**Provided data:**
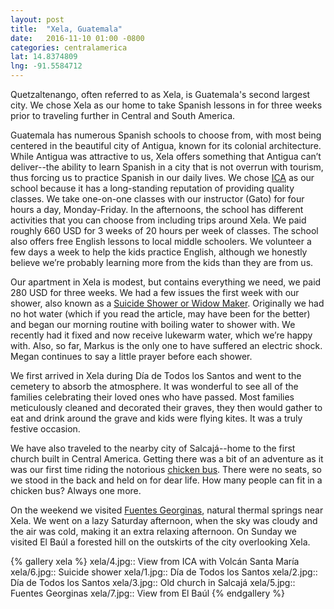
 ```yaml
---
layout: post
title:  "Xela, Guatemala"
date:   2016-11-10 01:00 -0800
categories: centralamerica
lat: 14.8374809
lng: -91.5584712
---
```


Quetzaltenango, often referred to as Xela, is Guatemala's second largest city. We chose Xela as our home to take Spanish lessons in for three weeks prior to traveling further in Central
and South America.

<!--more-->

Guatemala has numerous Spanish schools to choose from, with most being centered in the beautiful city of Antigua, known for its colonial architecture. While Antigua was attractive
to us, Xela offers something that Antigua can’t deliver--the ability to learn Spanish in a city that is not overrun with tourism, thus forcing us to practice Spanish in our daily lives. We chose
[ICA](http://guatemalaspanish.com/) as our school because it has a long-standing reputation of providing quality classes. We take one-on-one classes with our instructor (Gato) for four hours a day,
Monday-Friday. In the afternoons, the school has different activities that you can choose from including trips around Xela. We paid roughly 660 USD for 3 weeks of 20 hours per week of classes.
The school also offers free English lessons to local middle schoolers. We volunteer a few days a week to help the kids practice English, although we honestly believe we’re probably learning more
from the kids than they are from us.

Our apartment in Xela is modest, but contains everything we need, we paid 280 USD for three weeks. We had a few issues the first week with our shower, also known as a
[Suicide Shower or Widow Maker](http://johnnyvagabond.com/travel-tips/survive-suicide-shower/). Originally we had no hot water (which if you read the article, may have been for the better) and
began our morning routine with boiling water to shower with. We recently had it fixed and now receive lukewarm water, which we’re happy with. Also, so far, Markus is the only one to have suffered
an electric shock. Megan continues to say a little prayer before each shower.

We first arrived in Xela during Día de Todos los Santos and went to the cemetery to absorb the atmosphere. It was wonderful to see all of the families celebrating their loved ones who have passed.
Most families meticulously cleaned and decorated their graves, they then would gather to eat and drink around the grave and kids were flying kites. It was a truly festive occasion.

We have also traveled to the nearby city of Salcajá--home to the first church built in Central America. Getting there was a bit of an adventure as it was our first time riding the notorious
[chicken bus](http://www.amusingplanet.com/2012/10/chicken-buses-of-guatemala.html). There were no seats, so we stood in the back and held on for dear life. How many people can fit in a
chicken bus? Always one more.

On the weekend we visited [Fuentes Georginas](http://www.lonelyplanet.com/guatemala/western-highlands/fuentes-georginas/introduction), natural thermal springs near Xela. We went on a lazy Saturday
afternoon, when the sky was cloudy and the air was cold, making it an extra relaxing afternoon. On Sunday we visited El Baúl a forested hill on the outskirts of the city overlooking Xela.

{% gallery xela %}
xela/4.jpg:: View from ICA with Volcán Santa María
xela/6.jpg:: Suicide shower
xela/1.jpg:: Día de Todos los Santos
xela/2.jpg:: Día de Todos los Santos
xela/3.jpg:: Old church in Salcajá
xela/5.jpg:: Fuentes Georginas
xela/7.jpg:: View from El Baúl
{% endgallery %}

**Exercise:** If a line in the material above contains the word "church", copy it.

**Solution to the problem:**
We have also traveled to the nearby city of Salcajá--home to the first church built in Central America. Getting there was a bit of an adventure as it was our first time riding the notorious
xela/3.jpg:: Old church in Salcajá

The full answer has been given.